Very sweet very human
TOMMY C ELLIS | Federal Way, WA United States | 04/17/2003
(4 out of 5 stars)
"This is an adorable feel-good movie. The story begins with an armed robbery of a grocery in Washington D.C. A 10-year old African-American boy ends up shooting a somewhat elderly Jewish man. What follows is an poignant journey to Waterproof, LA--home of the boy's mother, and a place that offers both pain and healing. At its core, this is a story of redemption for all of the characters--and there are many.Waterproof offers tender, yet sturdy spirituality. It points to truth as the ultimate medicine to heal troubled lives. While well-meaning lies unravel, truth brings pain and shame, but also freedom and hope.The acting is powerful in its subtlety and believability. The characters let the plot and dialogue carry the story along, rather than forcing their talent to overshadow this incredible tale. There is emotion--real and dramatic--but its never shrill--never coerced.The bottom line is that this is a family movie with strong story and acting. There is much here that will draw out discussion and thought. Buy, rent or borrow this film--but see it!"
Very inspiring and realistic!!!
Gregory Nyman | Winchendon, MA United States | 09/24/2003
(5 out of 5 stars)
"The promos of this film state that this "...a soulful saga of redemption and forgiveness, played to perfection," and I couldn't agree more.In one of his rare moments in films lately, Burt Reynolds portrays "Eli Zeal," a shopkeeper who learns about forgiveness and that is truly human to make mistakes. With an ensemble cast which includes April Grace, Whitman Mayo, Orlando Jones, Ja'net Dubois, and Anthony Lee, this is a marvelous film and it is filled with powerful performances from this cast.The movie is heartwrenching and the music is equally phenomenal in its depiction of life in the deep South. Prepare yourself for some profound story telling. Highly recommended!!!"
Great turn out from a small budget movie!
Kyle | 11/17/2001
(5 out of 5 stars)
""Waterproof" is the story of people finding themselves, whether is be through hardships or unexpected mishaps. This is a great story, as is the portrayals of the characters. It's nice to see Burt Reynolds in such a deep role (following previous movies which gave him slightly shallow roles). April Grace is marvelous. Perhaps most noteworthy is that the production value is surprisingly strong for Cloud Ten Productions (which normally puts out less-than-top-quality films). This film would've easily been a box office hit. I would DEFINITELY recommend it!"

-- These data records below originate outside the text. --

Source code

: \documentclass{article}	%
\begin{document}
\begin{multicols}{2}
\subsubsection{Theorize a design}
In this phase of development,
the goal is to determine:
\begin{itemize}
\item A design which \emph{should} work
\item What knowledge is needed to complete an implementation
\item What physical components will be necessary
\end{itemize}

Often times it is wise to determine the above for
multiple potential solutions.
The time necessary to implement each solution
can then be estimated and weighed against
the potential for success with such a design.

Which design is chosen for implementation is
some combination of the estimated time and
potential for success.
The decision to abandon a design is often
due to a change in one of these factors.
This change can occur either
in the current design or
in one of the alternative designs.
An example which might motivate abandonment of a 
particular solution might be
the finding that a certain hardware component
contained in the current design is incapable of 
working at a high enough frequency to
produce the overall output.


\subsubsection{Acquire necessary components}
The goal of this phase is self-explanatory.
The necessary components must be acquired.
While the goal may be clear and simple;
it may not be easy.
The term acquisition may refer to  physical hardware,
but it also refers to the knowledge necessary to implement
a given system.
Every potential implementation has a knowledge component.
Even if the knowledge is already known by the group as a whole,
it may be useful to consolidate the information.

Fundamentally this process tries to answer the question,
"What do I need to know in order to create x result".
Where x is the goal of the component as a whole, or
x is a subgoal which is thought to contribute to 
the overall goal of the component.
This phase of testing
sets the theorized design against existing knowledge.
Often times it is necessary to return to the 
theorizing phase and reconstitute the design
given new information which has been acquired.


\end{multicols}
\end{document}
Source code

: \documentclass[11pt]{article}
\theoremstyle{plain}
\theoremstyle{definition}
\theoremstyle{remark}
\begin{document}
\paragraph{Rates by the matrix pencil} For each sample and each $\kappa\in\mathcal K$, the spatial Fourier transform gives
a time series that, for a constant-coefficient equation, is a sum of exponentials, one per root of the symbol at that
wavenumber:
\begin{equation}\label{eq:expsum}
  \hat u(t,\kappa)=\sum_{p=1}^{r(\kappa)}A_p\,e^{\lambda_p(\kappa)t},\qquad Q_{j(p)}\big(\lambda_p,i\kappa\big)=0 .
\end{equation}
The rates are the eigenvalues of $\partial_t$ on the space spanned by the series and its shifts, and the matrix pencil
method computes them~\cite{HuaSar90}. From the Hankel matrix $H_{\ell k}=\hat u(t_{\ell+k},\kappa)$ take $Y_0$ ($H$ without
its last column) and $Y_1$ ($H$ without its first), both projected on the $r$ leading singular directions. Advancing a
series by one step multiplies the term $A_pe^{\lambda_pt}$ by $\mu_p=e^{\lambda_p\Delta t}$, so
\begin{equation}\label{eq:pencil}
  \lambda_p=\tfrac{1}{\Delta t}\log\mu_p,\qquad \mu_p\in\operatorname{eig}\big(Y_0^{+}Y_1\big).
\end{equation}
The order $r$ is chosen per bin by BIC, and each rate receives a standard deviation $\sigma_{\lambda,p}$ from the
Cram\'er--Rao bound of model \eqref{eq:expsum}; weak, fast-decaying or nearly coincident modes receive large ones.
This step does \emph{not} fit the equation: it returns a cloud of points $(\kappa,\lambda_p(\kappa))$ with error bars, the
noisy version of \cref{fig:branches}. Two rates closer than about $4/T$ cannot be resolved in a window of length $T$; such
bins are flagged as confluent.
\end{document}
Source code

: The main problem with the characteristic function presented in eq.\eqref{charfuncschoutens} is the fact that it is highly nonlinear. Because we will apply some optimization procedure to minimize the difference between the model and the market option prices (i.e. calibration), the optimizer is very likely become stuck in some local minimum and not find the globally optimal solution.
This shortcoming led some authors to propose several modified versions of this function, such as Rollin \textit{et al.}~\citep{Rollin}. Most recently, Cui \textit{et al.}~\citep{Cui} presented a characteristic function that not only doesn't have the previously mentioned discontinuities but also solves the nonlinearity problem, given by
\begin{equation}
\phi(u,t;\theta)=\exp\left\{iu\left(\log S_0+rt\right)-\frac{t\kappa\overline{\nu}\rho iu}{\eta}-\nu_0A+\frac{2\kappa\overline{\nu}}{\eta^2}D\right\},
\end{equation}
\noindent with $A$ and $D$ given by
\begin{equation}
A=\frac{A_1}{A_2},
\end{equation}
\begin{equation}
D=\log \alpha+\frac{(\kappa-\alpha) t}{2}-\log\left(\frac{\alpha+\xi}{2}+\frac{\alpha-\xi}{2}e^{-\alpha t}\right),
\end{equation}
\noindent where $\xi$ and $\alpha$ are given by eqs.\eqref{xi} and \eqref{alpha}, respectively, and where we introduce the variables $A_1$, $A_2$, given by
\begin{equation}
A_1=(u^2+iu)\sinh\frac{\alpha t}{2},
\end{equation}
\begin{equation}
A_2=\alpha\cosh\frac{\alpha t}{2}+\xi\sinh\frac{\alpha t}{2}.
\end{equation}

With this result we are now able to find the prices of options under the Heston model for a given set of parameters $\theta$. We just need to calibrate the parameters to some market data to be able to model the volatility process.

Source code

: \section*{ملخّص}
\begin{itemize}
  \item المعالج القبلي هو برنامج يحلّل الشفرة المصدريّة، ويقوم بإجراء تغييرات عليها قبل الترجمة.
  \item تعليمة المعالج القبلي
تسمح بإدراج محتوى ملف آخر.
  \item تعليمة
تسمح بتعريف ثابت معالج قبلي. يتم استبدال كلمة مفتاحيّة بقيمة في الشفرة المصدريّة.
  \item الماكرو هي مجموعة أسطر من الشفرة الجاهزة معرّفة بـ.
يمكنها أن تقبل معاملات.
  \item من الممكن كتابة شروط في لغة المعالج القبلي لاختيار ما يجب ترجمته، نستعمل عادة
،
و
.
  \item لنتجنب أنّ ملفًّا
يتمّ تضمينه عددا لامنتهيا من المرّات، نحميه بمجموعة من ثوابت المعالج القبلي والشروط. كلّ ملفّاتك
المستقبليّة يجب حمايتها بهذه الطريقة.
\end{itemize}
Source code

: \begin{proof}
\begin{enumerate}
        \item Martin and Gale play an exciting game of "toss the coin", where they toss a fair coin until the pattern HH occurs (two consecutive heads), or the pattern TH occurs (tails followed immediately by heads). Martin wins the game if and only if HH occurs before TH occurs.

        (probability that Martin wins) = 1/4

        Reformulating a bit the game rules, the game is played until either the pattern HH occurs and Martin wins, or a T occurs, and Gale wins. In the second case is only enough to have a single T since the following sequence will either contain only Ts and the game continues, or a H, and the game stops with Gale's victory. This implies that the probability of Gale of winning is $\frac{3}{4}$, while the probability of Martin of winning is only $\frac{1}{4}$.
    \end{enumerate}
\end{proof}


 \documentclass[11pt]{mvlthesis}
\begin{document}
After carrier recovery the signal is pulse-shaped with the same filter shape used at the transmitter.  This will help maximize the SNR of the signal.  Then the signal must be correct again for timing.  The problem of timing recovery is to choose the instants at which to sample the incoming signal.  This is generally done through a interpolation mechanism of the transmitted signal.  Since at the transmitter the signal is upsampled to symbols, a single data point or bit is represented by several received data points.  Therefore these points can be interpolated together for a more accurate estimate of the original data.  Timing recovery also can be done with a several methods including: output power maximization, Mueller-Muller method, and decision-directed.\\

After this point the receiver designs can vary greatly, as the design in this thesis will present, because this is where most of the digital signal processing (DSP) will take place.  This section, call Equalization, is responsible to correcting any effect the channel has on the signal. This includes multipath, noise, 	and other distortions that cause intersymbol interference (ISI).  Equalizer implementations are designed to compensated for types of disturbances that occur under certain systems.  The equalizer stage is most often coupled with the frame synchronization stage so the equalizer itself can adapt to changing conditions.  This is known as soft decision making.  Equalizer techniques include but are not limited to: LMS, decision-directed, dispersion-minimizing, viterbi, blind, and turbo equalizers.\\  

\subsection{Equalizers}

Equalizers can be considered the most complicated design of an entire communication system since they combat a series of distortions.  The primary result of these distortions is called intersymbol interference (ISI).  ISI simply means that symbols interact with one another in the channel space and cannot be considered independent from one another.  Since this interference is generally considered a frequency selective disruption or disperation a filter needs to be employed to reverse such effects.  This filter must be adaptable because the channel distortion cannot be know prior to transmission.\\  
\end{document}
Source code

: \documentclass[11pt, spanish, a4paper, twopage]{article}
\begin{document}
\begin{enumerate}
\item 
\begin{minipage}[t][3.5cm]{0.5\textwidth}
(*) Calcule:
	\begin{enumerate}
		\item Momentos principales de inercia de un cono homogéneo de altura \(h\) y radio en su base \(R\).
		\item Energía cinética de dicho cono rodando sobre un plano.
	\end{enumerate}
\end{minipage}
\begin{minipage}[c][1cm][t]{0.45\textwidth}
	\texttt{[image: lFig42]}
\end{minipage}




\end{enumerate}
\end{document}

An imperfect but uplifting film
a voice of reason | Houston, TX | 11/04/2006
(4 out of 5 stars)
"This is by far the best of all the movies that Cloud Ten Pictures has produced. The film tackles many major issues - single mothers and the difficulty they have raising their children, family secrets covered up by lies, race relations, inter-faith relations, and others - and yet manages to do so without being heavy-handed.
Wayward young son Thaniel Battle is forced by two older gang members to rob and shoot Jewish shopowner Eli Zeal (Burt Reynolds). His mother, Tyree, doesn't know what to do, so she kidnaps the wounded Zeal and drives him to her estranged family in Louisiana. There her 102-year old grandfather will nurse him back to health while Tyree decides how to keep Thaniel out of trouble with the law.
As Zeal stays with the family he begins to sense that there are some dark secrets that need to come out into the open. He goes from being the one healed to the one who instigates the healing of the Battle family as he cajoles Tyree to reveal what it is that made her leave her family so many years earlier.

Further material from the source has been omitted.